▶ Exercise goal: Retype the entries, please, from their first line to the line containing "the private network.", exactly and only those lines, minus the pictures.

(Records excerpted from a collection)
★ ★ ★

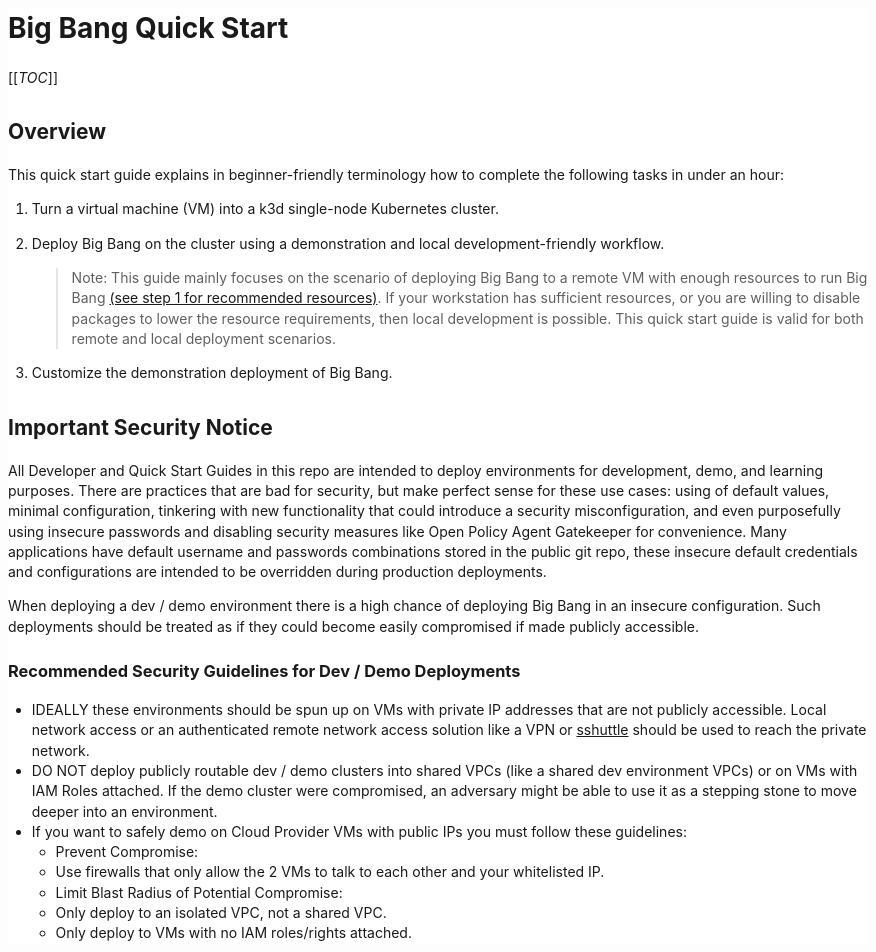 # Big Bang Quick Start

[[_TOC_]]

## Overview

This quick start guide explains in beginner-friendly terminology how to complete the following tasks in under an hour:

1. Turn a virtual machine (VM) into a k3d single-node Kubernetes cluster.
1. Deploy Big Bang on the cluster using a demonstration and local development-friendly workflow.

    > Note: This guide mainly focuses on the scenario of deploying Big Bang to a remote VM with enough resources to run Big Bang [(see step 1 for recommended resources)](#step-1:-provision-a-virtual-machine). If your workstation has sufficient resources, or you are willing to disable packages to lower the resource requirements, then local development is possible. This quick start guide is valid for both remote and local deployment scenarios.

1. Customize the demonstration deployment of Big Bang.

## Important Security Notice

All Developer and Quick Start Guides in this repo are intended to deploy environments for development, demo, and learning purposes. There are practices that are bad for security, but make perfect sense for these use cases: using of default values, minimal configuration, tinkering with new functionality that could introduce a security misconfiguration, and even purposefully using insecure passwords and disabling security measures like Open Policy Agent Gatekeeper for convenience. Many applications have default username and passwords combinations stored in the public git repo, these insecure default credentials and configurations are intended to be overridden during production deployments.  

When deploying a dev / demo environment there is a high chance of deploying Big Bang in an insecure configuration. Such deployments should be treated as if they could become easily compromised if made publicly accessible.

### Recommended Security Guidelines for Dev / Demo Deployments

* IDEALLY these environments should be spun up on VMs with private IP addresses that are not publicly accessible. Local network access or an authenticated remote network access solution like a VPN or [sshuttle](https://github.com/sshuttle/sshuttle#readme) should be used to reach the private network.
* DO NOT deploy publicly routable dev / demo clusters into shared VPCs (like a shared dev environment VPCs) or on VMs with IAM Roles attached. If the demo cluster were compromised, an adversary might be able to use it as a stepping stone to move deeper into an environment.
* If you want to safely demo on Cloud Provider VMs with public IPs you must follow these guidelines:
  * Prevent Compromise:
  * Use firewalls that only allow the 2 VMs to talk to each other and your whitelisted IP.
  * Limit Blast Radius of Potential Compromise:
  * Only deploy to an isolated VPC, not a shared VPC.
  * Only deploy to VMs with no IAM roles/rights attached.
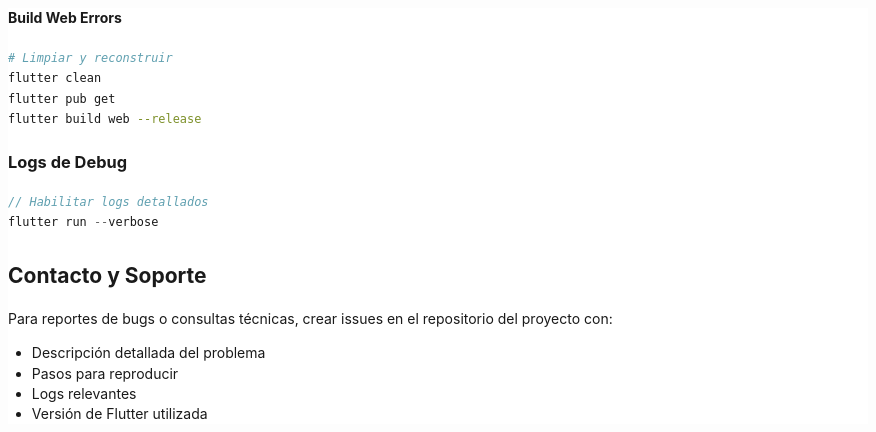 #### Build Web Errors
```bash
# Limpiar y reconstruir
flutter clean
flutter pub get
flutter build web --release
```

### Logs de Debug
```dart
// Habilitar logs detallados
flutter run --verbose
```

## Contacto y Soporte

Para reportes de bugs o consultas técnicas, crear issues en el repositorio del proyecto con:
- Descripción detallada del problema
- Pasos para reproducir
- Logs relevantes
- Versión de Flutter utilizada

★ ★ ★

▶ Response to the exercise:
 # Big Bang Quick Start

[[_TOC_]]

## Overview

This quick start guide explains in beginner-friendly terminology how to complete the following tasks in under an hour:

1. Turn a virtual machine (VM) into a k3d single-node Kubernetes cluster.
1. Deploy Big Bang on the cluster using a demonstration and local development-friendly workflow.

    > Note: This guide mainly focuses on the scenario of deploying Big Bang to a remote VM with enough resources to run Big Bang [(see step 1 for recommended resources)](#step-1:-provision-a-virtual-machine). If your workstation has sufficient resources, or you are willing to disable packages to lower the resource requirements, then local development is possible. This quick start guide is valid for both remote and local deployment scenarios.

1. Customize the demonstration deployment of Big Bang.

## Important Security Notice

All Developer and Quick Start Guides in this repo are intended to deploy environments for development, demo, and learning purposes. There are practices that are bad for security, but make perfect sense for these use cases: using of default values, minimal configuration, tinkering with new functionality that could introduce a security misconfiguration, and even purposefully using insecure passwords and disabling security measures like Open Policy Agent Gatekeeper for convenience. Many applications have default username and passwords combinations stored in the public git repo, these insecure default credentials and configurations are intended to be overridden during production deployments.  

When deploying a dev / demo environment there is a high chance of deploying Big Bang in an insecure configuration. Such deployments should be treated as if they could become easily compromised if made publicly accessible.

### Recommended Security Guidelines for Dev / Demo Deployments

* IDEALLY these environments should be spun up on VMs with private IP addresses that are not publicly accessible. Local network access or an authenticated remote network access solution like a VPN or [sshuttle](https://github.com/sshuttle/sshuttle#readme) should be used to reach the private network.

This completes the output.